Having standard poodles myself; grooming is a requirement. Somedays there is no grooming to be done and other days alot. But I decided way back when I had my first dog which was an airedale that I was doing it myself. I went on to have standards and have always done the grooming. But the grooming requirements for a poodle are not the same for all; if you are like me you just shave the hair off and don't have to worry about it. When their coats are short and I let them airdry they require no brushing. The coat having dried into nice tight curls rarely matt and are easy to care for.
But if you want a fancy clip on your poodle then yes, there will be grooming to do. And not only regular grooming but regular brushing so that they don't become matted. If you decide you want an OES (old english sheepdog), a golden, collie, labradoodle, afghan, borzoi, spaniel or whatever they require all require grooming.
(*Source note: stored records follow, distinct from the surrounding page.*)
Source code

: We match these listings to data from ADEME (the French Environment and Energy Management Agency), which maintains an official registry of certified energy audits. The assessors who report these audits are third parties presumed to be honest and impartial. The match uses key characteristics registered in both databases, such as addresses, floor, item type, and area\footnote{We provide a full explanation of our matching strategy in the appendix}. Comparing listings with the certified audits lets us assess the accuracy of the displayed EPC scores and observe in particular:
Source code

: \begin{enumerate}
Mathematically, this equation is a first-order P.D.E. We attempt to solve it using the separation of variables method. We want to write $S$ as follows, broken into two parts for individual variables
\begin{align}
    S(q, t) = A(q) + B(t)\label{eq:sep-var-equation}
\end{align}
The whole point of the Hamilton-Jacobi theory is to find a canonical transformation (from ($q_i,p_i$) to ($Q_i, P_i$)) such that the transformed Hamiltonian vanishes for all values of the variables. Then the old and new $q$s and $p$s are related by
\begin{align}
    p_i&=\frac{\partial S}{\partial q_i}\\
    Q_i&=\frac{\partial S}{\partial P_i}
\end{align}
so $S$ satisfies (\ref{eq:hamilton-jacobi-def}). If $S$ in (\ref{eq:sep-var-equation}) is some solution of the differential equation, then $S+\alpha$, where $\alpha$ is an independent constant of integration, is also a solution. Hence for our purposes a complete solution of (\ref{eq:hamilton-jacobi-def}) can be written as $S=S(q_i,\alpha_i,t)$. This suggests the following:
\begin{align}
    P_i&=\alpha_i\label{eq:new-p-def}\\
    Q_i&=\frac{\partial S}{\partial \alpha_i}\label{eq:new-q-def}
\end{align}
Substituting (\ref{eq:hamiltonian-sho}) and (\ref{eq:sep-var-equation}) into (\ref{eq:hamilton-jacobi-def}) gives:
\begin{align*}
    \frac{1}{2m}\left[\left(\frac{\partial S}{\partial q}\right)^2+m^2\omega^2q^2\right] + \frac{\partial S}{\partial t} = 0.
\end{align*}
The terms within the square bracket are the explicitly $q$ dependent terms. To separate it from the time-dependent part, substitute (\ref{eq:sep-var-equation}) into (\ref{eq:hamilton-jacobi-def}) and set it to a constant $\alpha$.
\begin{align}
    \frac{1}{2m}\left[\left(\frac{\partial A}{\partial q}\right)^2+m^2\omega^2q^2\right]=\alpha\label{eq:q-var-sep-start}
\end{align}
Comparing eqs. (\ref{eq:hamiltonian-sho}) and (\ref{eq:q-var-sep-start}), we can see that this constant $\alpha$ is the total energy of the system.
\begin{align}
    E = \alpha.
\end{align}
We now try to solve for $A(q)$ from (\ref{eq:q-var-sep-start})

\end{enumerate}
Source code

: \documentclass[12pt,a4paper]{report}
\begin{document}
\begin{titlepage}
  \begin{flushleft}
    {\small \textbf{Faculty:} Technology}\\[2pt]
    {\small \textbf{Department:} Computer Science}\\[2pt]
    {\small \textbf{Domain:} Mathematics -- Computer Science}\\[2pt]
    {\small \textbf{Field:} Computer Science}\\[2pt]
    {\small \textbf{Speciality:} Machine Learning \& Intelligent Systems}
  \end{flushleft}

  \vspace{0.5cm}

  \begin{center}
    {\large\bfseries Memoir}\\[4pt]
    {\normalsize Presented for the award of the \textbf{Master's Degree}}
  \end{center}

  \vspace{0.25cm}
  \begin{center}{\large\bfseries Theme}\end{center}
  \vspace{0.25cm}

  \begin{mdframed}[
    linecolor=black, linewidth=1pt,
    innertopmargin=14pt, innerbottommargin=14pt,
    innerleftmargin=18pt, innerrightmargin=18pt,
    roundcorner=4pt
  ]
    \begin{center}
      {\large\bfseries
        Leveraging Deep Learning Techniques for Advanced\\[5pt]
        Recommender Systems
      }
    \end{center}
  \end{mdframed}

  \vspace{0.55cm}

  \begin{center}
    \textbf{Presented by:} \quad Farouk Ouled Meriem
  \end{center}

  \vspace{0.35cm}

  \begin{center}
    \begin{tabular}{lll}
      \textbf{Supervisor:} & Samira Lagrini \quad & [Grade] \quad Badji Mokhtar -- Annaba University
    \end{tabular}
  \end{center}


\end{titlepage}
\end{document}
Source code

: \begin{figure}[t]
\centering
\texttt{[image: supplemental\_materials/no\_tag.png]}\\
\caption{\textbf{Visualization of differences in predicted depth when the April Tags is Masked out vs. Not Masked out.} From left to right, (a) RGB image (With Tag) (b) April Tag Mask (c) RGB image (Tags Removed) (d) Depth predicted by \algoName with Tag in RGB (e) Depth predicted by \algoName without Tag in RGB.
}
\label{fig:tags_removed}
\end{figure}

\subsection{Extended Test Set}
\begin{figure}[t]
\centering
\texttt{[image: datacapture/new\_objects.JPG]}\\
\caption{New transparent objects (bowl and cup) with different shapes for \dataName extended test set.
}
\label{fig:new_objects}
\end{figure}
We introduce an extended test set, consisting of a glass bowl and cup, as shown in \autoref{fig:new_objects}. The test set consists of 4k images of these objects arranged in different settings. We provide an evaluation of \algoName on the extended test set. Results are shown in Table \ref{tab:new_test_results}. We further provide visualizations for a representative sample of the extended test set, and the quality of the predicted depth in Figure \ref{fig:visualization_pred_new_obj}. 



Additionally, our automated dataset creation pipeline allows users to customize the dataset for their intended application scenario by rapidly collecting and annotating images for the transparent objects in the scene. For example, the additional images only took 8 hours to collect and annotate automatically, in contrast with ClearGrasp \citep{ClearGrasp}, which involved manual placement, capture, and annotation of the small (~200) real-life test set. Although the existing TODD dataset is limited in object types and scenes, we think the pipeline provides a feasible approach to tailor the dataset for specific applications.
Breeds like the Doberman, Great dane, whippet, vizsla or weimaraner require next to no grooming but still shed. So brushing on a regular basis helps to minimize the amount of hair in your home. And then there are breeds that seem like they don't need grooming but they do. Breeds with thick or double coats like the GSD (german shepherd dog), labrador, Jack russell, beauceron and the rottweiller all have thick coats that shed a ton. And because of the amount of shedding it is important to brush at least 3 times a week to keep it to a minimum.
Many people would never consider grooming themselves, some breeds are a ton of work. But if you opt to have someone do it for you; it's going to cost you. I had a look around on the web and a large breed will cost you approx 65.00 and up. You have to consider how many times a year that your dog will visit the groomer. The less often you bring your dog in; the more it costs which only stands to reason because it is more work for the groomer.
Grooming dogs is alot of work; I know. It is not something I would want to do as a profession and applaud those who do. And like any business there are good and there are bad. When choosing a groomer it is best to get recommendations.
But whether or not you decide to do it yourself or hire sommeone to do it; grooming is something you need to consider before choosing your dog. Otherwise you can just end up with a big mess and big headache.